While my client felt sure that she is ready to meet Mr. Right Mensch now, she admitted that she is still holding on a bit to unresolved feelings for a past boyfriend, and that there are other aspects of her life she'd like to improve.

I am sharing this story with you because we all go through challenges in life. And, before you can realistically expect to meet your life partner, you want to be in the best possible place/space for yourself.

So, while it might not be easy, take a close look at yourself. What expectations do you have for your life? What are you in pursuit of for the long run? Do you feel optimistic about where you're headed? Do you want to move? Do you still find yourself thinking about past loves?

These are all valid questions to ask. And, don't judge yourself if you don't like your response. Be honest. Even talk it through with a close friend, if it helps.

The key is to admit where you're at this very moment, so you can then work toward inviting love into your life.

PS -- If you are single and a fan of my book HOW TO MARRY A MENSCH (decent person), join the new Facebook group http://www.facebook.com/group.php?gid=35396093120

Thursday, June 19, 2008

Playing the Field

What is it about playing the field that seems so very prevalent these days?

I want to share with you a situation that arose this week.
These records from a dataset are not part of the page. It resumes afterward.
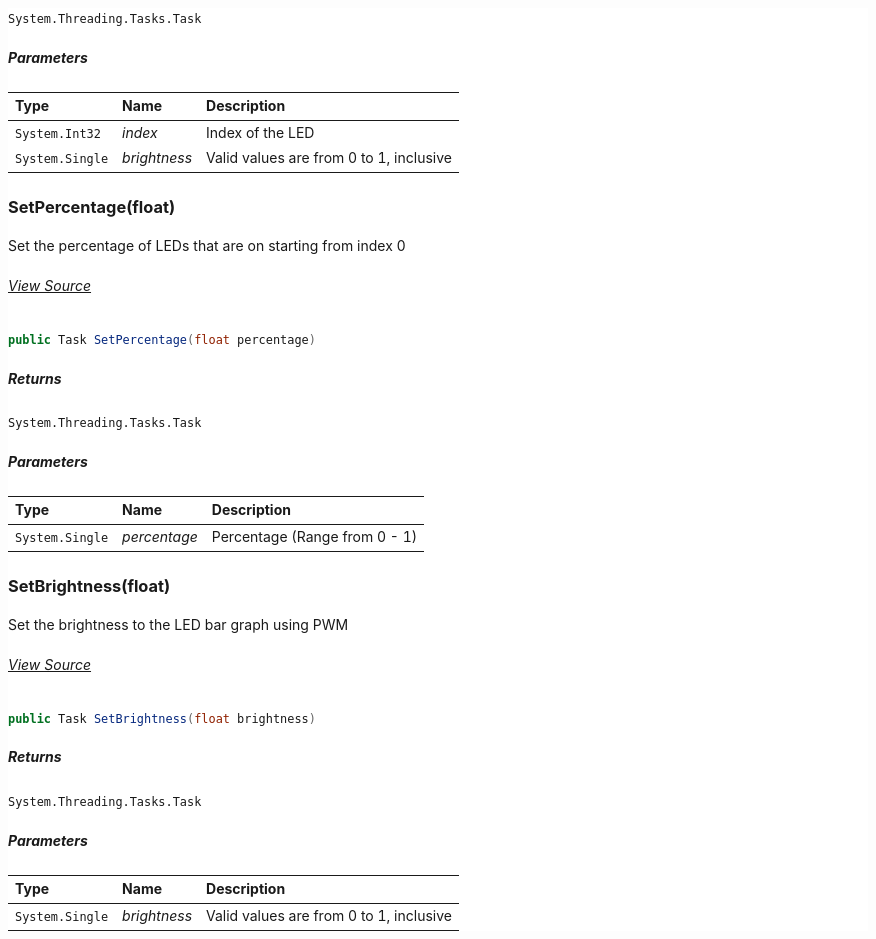 `System.Threading.Tasks.Task`

##### Parameters

| Type | Name | Description |
|:--- |:--- |:--- |
| `System.Int32` | *index* | Index of the LED |
| `System.Single` | *brightness* | Valid values are from 0 to 1, inclusive |

### SetPercentage(float)
Set the percentage of LEDs that are on starting from index 0
###### [View Source](https://github.com/WildernessLabs/Meadow.Foundation.git/blob/develop/Source/Meadow.Foundation.Core/Leds/PwmLedBarGraph.cs#L124)
```csharp title="Declaration"
public Task SetPercentage(float percentage)
```

##### Returns

`System.Threading.Tasks.Task`

##### Parameters

| Type | Name | Description |
|:--- |:--- |:--- |
| `System.Single` | *percentage* | Percentage (Range from 0 - 1) |

### SetBrightness(float)
Set the brightness to the LED bar graph using PWM
###### [View Source](https://github.com/WildernessLabs/Meadow.Foundation.git/blob/develop/Source/Meadow.Foundation.Core/Leds/PwmLedBarGraph.cs#L154)
```csharp title="Declaration"
public Task SetBrightness(float brightness)
```

##### Returns

`System.Threading.Tasks.Task`

##### Parameters

| Type | Name | Description |
|:--- |:--- |:--- |
| `System.Single` | *brightness* | Valid values are from 0 to 1, inclusive |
While I am not a matchmaker by trade, I'm always keeping my eyes open for friends and love coaching clients. I recently met a guy in my gym who said he is single. He is boyishly cute and very buff....works out like an animal...and I thought, at least physically, the perfect match for a good friend of mine. I showed him a picture of her, and he was interested, and she, trusting my judgment, said go for it.
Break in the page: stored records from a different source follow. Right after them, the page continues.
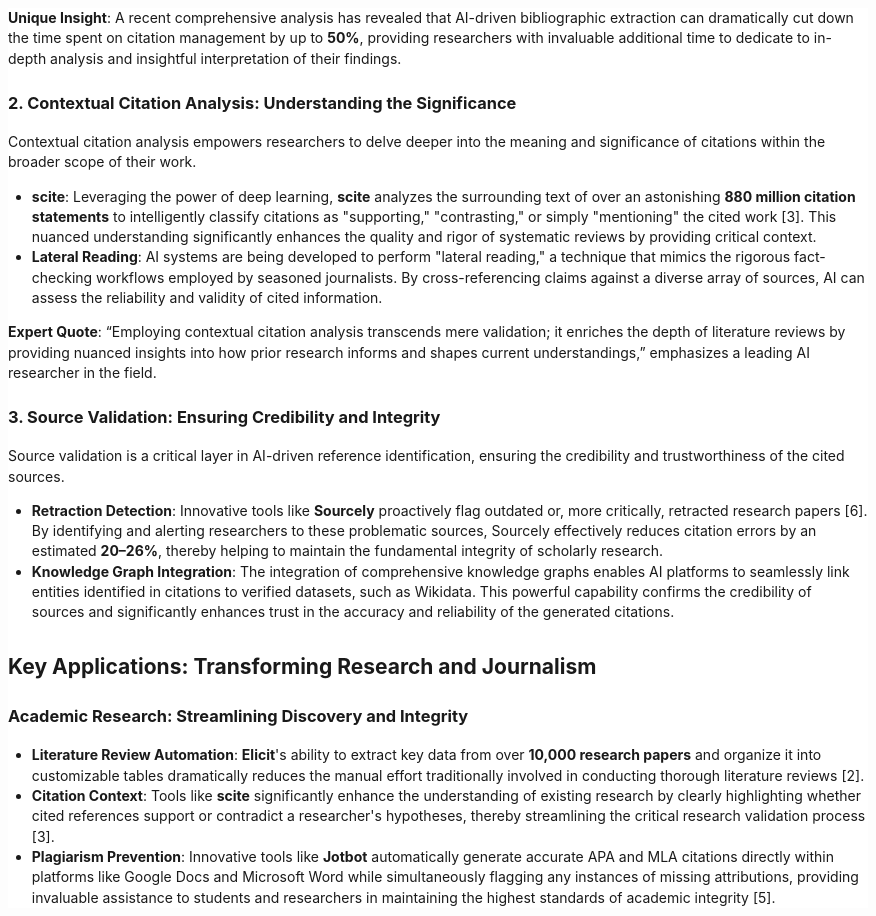 **Unique Insight**: A recent comprehensive analysis has revealed that AI-driven bibliographic extraction can dramatically cut down the time spent on citation management by up to **50%**, providing researchers with invaluable additional time to dedicate to in-depth analysis and insightful interpretation of their findings.

### 2. Contextual Citation Analysis: Understanding the Significance

Contextual citation analysis empowers researchers to delve deeper into the meaning and significance of citations within the broader scope of their work.

-   **scite**: Leveraging the power of deep learning, **scite** analyzes the surrounding text of over an astonishing **880 million citation statements** to intelligently classify citations as "supporting," "contrasting," or simply "mentioning" the cited work [3]. This nuanced understanding significantly enhances the quality and rigor of systematic reviews by providing critical context.
-   **Lateral Reading**: AI systems are being developed to perform "lateral reading," a technique that mimics the rigorous fact-checking workflows employed by seasoned journalists. By cross-referencing claims against a diverse array of sources, AI can assess the reliability and validity of cited information.

**Expert Quote**: “Employing contextual citation analysis transcends mere validation; it enriches the depth of literature reviews by providing nuanced insights into how prior research informs and shapes current understandings,” emphasizes a leading AI researcher in the field.

### 3. Source Validation: Ensuring Credibility and Integrity

Source validation is a critical layer in AI-driven reference identification, ensuring the credibility and trustworthiness of the cited sources.

-   **Retraction Detection**: Innovative tools like **Sourcely** proactively flag outdated or, more critically, retracted research papers [6]. By identifying and alerting researchers to these problematic sources, Sourcely effectively reduces citation errors by an estimated **20–26%**, thereby helping to maintain the fundamental integrity of scholarly research.
-   **Knowledge Graph Integration**: The integration of comprehensive knowledge graphs enables AI platforms to seamlessly link entities identified in citations to verified datasets, such as Wikidata. This powerful capability confirms the credibility of sources and significantly enhances trust in the accuracy and reliability of the generated citations.

## Key Applications: Transforming Research and Journalism

### Academic Research: Streamlining Discovery and Integrity

-   **Literature Review Automation**: **Elicit**'s ability to extract key data from over **10,000 research papers** and organize it into customizable tables dramatically reduces the manual effort traditionally involved in conducting thorough literature reviews [2].
-   **Citation Context**: Tools like **scite** significantly enhance the understanding of existing research by clearly highlighting whether cited references support or contradict a researcher's hypotheses, thereby streamlining the critical research validation process [3].
-   **Plagiarism Prevention**: Innovative tools like **Jotbot** automatically generate accurate APA and MLA citations directly within platforms like Google Docs and Microsoft Word while simultaneously flagging any instances of missing attributions, providing invaluable assistance to students and researchers in maintaining the highest standards of academic integrity [5].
He called her, and they made a date. Coincidentally, the same day, I walked into my gym....a small, neighborhood hard core weighlifting gym that is male-dominated. To my surprise, there was a dog cage near the entrance, with a really cute, white Maltese puppy in it. I asked what the dog was doing there, and was told that it belonged to this guy who left to get it a bone. He bought it for his girlfriend, and he'd be returning shortly to retrieve it.

Needless to say, I was stunned.

He bought it for his girlfriend? And, it cost close to $2,000....so this was not a mere token. What was it then? A guilt present? Or, he just has money to burn, so it wasn't a big deal for him.

When he returned to the gym, I beckoned him over, and nicely asked about the dog, mentioning the fact that I thought he was available. He said "he's not married," when I mentioned his girlfriend. I asked if she knew he was looking to date other women, and he said "no." I asked if she was dating other guys, and he said, "no." And, he had a complete look of surprise on his face, as if to suggest that I was overreacting to the situation.

I told him I didn't want to get in the middle....but of course, out of loyalty/concern for my girlfriend, I phoned her as soon as he left the gym with the dog.

She, surprisingly, wasn't shocked to hear what I had found out. She said that it's all too common these days for people to look for the "next best thing." In her opinion, they're hardly ever satisfied and want to keep their options open.

I mentioned the situation to a friend at the gym, and she referred to this guy as a skunk. Even my husband thought his behavior was horrendous and a bad reflection on mankind. He could have at least said that he's dating someone, but doesn't know if she's the one. In his mind, he didn't lie...he just didn't fess up.

So, where does that leave singles today? Certainly this type of situation doesn't occur all the time. But, it was very disappointing. And, makes me, on a personal level, appreciate my mensch husband all the more. I know he would never cheat, nor would I. And, when we were dating each other, we were exclusive, and I never questioned or doubted it.

It's not too much to expect loyalty in a relationship. And, unless you are both on the same "playing the field" page, you need to be clear where you stand, and let your expectations be known. I realize you can't question someone's every move, but just because you don't sport a wedding band, doesn't mean the relationship doesn't deserve respect. If you're that unsure of it, just move on, and do both of you a favor. There are other fish in the sea, and best to approach it with a clear slate.